Assignment — Please return every line in the following data that includes the string "Week".

Records from a data collection —
_ _ _ _ _

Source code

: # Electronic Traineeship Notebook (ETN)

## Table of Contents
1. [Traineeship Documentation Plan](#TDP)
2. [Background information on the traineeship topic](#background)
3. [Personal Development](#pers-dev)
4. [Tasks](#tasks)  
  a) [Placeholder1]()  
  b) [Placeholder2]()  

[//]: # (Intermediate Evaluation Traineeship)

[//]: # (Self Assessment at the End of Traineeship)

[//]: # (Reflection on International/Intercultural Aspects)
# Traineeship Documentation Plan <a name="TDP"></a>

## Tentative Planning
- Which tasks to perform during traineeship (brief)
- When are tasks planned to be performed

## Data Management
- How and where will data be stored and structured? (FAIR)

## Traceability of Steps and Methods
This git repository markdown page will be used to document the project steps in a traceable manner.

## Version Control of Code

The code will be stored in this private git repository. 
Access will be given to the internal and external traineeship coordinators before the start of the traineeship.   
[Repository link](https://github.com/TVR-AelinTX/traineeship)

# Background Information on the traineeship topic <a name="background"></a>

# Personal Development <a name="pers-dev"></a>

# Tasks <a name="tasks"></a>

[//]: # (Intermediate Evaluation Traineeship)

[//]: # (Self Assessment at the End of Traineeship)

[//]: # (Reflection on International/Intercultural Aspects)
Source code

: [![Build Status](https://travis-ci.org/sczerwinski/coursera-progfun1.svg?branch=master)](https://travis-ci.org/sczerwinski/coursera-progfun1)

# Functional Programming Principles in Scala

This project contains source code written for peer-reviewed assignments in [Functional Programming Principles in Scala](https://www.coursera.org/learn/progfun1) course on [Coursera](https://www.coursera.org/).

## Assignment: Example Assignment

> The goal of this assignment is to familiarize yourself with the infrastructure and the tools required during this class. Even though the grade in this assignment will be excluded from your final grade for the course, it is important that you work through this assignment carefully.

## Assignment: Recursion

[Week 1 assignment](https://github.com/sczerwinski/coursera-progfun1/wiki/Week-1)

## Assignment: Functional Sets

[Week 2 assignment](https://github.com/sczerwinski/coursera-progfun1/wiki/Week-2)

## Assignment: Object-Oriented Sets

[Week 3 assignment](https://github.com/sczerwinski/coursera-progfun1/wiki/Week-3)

_ _ _ _ _

Solution —
[Week 1 assignment](https://github.com/sczerwinski/coursera-progfun1/wiki/Week-1)
[Week 2 assignment](https://github.com/sczerwinski/coursera-progfun1/wiki/Week-2)
[Week 3 assignment](https://github.com/sczerwinski/coursera-progfun1/wiki/Week-3)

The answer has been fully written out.